Jeff Mesnil
Weblog · About

XML and JSON Pendulum Movement

December 22, 2010

A few weeks ago, I linked to James Clark's post about "XML vs the Web".

I concluded by writing that:

I believe than XML (and its associated technologies) will end up as an enterprise technology and a opaque content model (e.g. to save OpenOffice documents) and be less and less prevalent on the Web where HTML (with microformats) and JSON are better suited to represent data.

To sum up very broadly: XML for document, JSON for data.

Developers have been bitten by XML shortcomings for data exchange and moved to use JSON instead. It seems the benefits were (rightly) so convincing that there is now a pendulum movement away from XML and towards JSON for document representation. When all you have is a hammer...

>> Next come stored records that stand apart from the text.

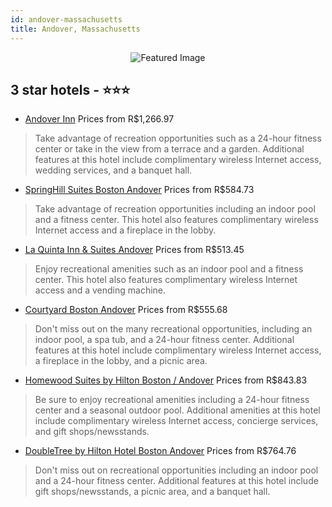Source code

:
 ```yaml
---
id: andover-massachusetts
title: Andover, Massachusetts
---
```


<center><img src="https://i.travelapi.com/hotels/2000000/1030000/1029900/1029860/476c58e1_z.jpg" alt="Featured Image" /></center>


##  3 star hotels - ⭐️⭐️⭐️

-    [Andover Inn](https://us.hurb.com/hotels/andover/andover-inn-JNP-JP731973?cmp=18055) Prices from R$1,266.97
   > Take advantage of recreation opportunities such as a 24-hour fitness center or take in the view from a terrace and a garden. Additional features at this hotel include complimentary wireless Internet access, wedding services, and a banquet hall.
-    [SpringHill Suites Boston Andover](https://us.hurb.com/hotels/andover/springhill-suites-boston-andover-JNP-JP065813?cmp=18055) Prices from R$584.73
   > Take advantage of recreation opportunities including an indoor pool and a fitness center. This hotel also features complimentary wireless Internet access and a fireplace in the lobby.
-    [La Quinta Inn & Suites Andover](https://us.hurb.com/hotels/andover/la-quinta-inn-suites-andover-JNP-JP798424?cmp=18055) Prices from R$513.45
   > Enjoy recreational amenities such as an indoor pool and a fitness center. This hotel also features complimentary wireless Internet access and a vending machine.
-    [Courtyard Boston Andover](https://us.hurb.com/hotels/andover/courtyard-boston-andover-JNP-JP194568?cmp=18055) Prices from R$555.68
   > Don't miss out on the many recreational opportunities, including an indoor pool, a spa tub, and a 24-hour fitness center. Additional features at this hotel include complimentary wireless Internet access, a fireplace in the lobby, and a picnic area.
-    [Homewood Suites by Hilton Boston / Andover](https://us.hurb.com/hotels/andover/homewood-suites-by-hilton-boston-andover-JNP-JP075640?cmp=18055) Prices from R$843.83
   > Be sure to enjoy recreational amenities including a 24-hour fitness center and a seasonal outdoor pool. Additional amenities at this hotel include complimentary wireless Internet access, concierge services, and gift shops/newsstands.
-    [DoubleTree by Hilton Hotel Boston Andover](https://us.hurb.com/hotels/andover/doubletree-by-hilton-hotel-boston-andover-JNP-JP483734?cmp=18055) Prices from R$764.76
   > Don't miss out on recreational opportunities including an indoor pool and a 24-hour fitness center. Additional features at this hotel include gift shops/newsstands, a picnic area, and a banquet hall.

Case in point: Apache Avro.

Avro defines a serialization system. It has very interesting features (rich data structures, binary format, schema inlined in the persisted files, etc.) and one shortcoming: it expresses its schema in JSON.

Here is an example from its documentation:

{
  "type": "record", 
  "name": "LongList",
  "aliases": ["LinkedLongs"],                      // old name for this
  "fields" : [
    {"name": "value", "type": "long"},             // each element has a long
    {"name": "next", "type": ["LongList", "null"]} // optional next element
  ]
}

Today, I spent too much time for the simple task of writing a schema in JSON to represent a map whose values were arrays of strings.

The signal-to-noise ratio when JSON is used to represent a schema is different to XSD or RelaxNG but not better.
Simple schemas are simple to express but the signal-to-noise ratio increases tenfold with the complexity of the schema. Funnily enough, XML Schema have an advantage here: they are very complex for the simplest schema but their ratio increases linearly with the schema complexity.

I don't think JSON is well suited to represent a document schema. A DSL is a better tool for this. For example, Google Protocol Buffers uses a simpler format to define their schema:

message Person {
  required int32 id = 1;
  required string name = 2;
  optional string email = 3;
}

I have not used protocol buffers enough to see how it changes with schema complexity but, at first glance, I expect it to remain more readable that a comparable JSON schema.

The difference between document and data depends on the use cases (you know it when you see it). But using JSON to represent a schema is a general step in the wrong direction to me. A DSL is a better tool for that.

After the "document representation" pendulum will have moved towards JSON too much and expose its shortcomings, I expect it to move again, away from JSON and towards DSL. Time will tell...